-- Opening Marker --

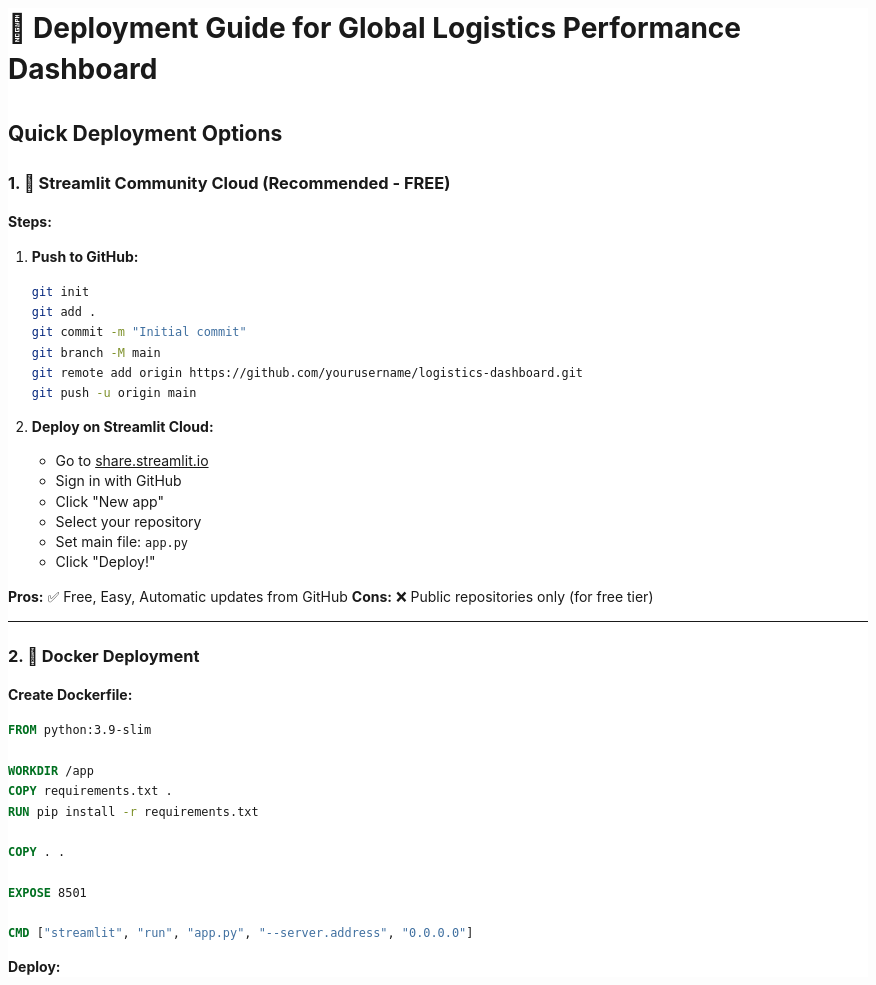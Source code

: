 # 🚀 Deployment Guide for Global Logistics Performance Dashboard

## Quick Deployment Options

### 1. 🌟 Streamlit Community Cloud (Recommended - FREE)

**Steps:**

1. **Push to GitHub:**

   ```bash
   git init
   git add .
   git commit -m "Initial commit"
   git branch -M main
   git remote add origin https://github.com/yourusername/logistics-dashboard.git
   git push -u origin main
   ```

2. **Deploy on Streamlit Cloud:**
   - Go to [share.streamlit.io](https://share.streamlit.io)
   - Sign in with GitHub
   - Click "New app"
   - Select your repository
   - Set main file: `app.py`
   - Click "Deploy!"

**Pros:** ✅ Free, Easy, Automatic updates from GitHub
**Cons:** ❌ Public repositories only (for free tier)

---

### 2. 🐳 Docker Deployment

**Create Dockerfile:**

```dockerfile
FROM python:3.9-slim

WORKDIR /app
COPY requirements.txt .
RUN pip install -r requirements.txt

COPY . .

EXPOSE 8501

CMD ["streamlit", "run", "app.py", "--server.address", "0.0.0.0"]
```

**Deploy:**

-- Closing Marker --

> _WHAT THE TASK ASKS_
Could you retype all the entries exactly, skipping the pictures?

> _TASK ANSWER_
Source code

: # 🚀 Deployment Guide for Global Logistics Performance Dashboard

## Quick Deployment Options

### 1. 🌟 Streamlit Community Cloud (Recommended - FREE)

**Steps:**

1. **Push to GitHub:**

   ```bash
   git init
   git add .
   git commit -m "Initial commit"
   git branch -M main
   git remote add origin https://github.com/yourusername/logistics-dashboard.git
   git push -u origin main
   ```

2. **Deploy on Streamlit Cloud:**
   - Go to [share.streamlit.io](https://share.streamlit.io)
   - Sign in with GitHub
   - Click "New app"
   - Select your repository
   - Set main file: `app.py`
   - Click "Deploy!"

**Pros:** ✅ Free, Easy, Automatic updates from GitHub
**Cons:** ❌ Public repositories only (for free tier)

---

### 2. 🐳 Docker Deployment

**Create Dockerfile:**

```dockerfile
FROM python:3.9-slim

WORKDIR /app
COPY requirements.txt .
RUN pip install -r requirements.txt

COPY . .

EXPOSE 8501

CMD ["streamlit", "run", "app.py", "--server.address", "0.0.0.0"]
```

**Deploy:**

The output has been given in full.